Duncan persuaded Burns that his chances of success were much greater with his help and his trust company credentials in front of the legislature. Duncan was the architect of New Hampshire’s trust company law overhaul and wrote the model trust company law for the Conference of State Bank Supervisors.

Commissioner Burns, according to Duncan, readily agreed to allow Duncan and the Nevada Bar Association retain its existing dominion over private trust companies if Duncan signed on and supported the Commissioner’s proposal for major retail trust company reform.

On April 6, 2009, Duncan delivered and provided testimony before the Senate Commerce and Labor Committee hearings on SB-310. Duncan said: “Can Nevada not only remain but become an even more attractive state for trust companies and family trusts and the good jobs associated with them, while at the same time providing superior protection to the assets and financial health of their clients and trusts?” He added: “In my opinion the clear answer to this question is yes.”

When the Senators heard him say that jobs might be created they easily went along and approved the bill. It was his testimony urging passage of SB-310 that closed the deal for the Commissioner. With only modest compromises, the bill wound up on the governor’s desk for signing on May 30, 2009.

The question still remains: will the reform of the trust company rules really create employment for Nevada as Duncan suggested? Of course, only the future can tell.

However, can a state deep in debt, suffering from a flood of bank failures and the worst housing and mortgage crisis in modern history find prosperity from tightening trust company rules? The likelihood that J.P. Morgan, Merrill Lynch and Citigroup will be lined up at the Nevada FID’s doorstep next Thursday remains to be seen.

As for John P.C. Duncan, the future is clear. His incredible reputation as a trust company law reformer and the nation’s leading expert on private trust companies has assured him a lucrative franchise by continuing to create both regulated and unregulated Nevada private family trust companies.

Duncan said that family trust companies in Nevada under this new set of rules are groundbreaking. He said: “It provides the best possible environment for hosting family trust companies.” He added that beginning October 1st he has five family trust companies that he will set up under the new rules.

Industry insiders have different opinions what motivated Commissioner Burns to promote reform. Las Vegas based financial institutions attorney Matthew Saltzmanwith the law firm of Kolesar and Leatham said he thought allegations of wrongdoing by several Nevada trust companies last year motivated the Commissioner to push for changes. Saltzman said that Burns did not want to see Nevada become a “Tijuana of Trust Companies” where trust companies establish themselves under Nevada’s relatively low capital requirements and then operate in other states. Saltzman’s firm represents many Nevada trust companies, including several that have been the subject of the regulators compliance actions. He is currently appealing the Nevada FID’s denial of a trust company license application that was filed shortly after Burns was appointed Commissioner.
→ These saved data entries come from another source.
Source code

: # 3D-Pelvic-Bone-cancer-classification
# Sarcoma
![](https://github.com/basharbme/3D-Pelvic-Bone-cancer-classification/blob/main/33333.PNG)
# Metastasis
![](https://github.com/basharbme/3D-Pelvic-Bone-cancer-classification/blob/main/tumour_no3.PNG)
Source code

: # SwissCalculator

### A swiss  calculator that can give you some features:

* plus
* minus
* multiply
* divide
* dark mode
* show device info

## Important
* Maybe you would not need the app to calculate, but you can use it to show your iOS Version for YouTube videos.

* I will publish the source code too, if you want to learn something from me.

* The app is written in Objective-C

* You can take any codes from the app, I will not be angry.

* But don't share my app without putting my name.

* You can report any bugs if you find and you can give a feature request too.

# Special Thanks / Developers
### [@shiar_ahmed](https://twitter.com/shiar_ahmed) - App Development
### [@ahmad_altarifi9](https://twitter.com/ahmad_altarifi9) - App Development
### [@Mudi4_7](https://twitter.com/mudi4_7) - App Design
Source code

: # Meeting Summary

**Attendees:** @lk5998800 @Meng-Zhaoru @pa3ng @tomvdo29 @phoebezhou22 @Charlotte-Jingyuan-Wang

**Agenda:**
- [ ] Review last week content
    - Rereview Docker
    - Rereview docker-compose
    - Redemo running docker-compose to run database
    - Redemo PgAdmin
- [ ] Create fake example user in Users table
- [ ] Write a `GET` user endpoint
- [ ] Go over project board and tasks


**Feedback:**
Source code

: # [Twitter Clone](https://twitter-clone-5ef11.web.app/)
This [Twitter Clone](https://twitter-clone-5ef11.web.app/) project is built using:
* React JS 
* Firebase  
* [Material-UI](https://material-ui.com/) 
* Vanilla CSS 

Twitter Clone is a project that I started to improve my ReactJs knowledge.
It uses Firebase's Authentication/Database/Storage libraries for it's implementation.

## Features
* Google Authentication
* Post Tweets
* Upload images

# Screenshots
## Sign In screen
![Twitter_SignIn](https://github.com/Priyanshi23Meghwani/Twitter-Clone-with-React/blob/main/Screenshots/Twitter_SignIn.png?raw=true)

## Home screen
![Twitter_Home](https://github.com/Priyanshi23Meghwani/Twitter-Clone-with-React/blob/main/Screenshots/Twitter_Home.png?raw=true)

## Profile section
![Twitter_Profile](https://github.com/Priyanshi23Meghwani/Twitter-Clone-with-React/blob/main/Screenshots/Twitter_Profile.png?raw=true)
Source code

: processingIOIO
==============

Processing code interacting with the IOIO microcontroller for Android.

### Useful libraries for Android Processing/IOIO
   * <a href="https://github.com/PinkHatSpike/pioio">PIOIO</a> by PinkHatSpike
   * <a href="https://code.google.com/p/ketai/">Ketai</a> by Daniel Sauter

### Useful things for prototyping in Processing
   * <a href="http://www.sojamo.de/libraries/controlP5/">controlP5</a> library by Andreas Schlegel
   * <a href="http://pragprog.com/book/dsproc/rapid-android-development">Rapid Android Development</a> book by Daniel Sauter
Scott Walshaw, Nevada’s former FID Commissioner said there was no loophole that needed to be closed. “The Commissioner always had the power under the existing rules to require a trust company to put up any amount of capital he deems fit, including $1 million.”

Walshaw would not comment of what he thought of the new rules, but both Saltzman and Walshaw agree that the proposal will not likely attract the big banks and large financial organizations as promised. Walshaw added: “If they hadn’t come to Nevada already they certainly aren’t going to come now.”

Jerry Cooper, senior editor, The Trust Advisor Blog. Steven Maimes contributed to the reporting.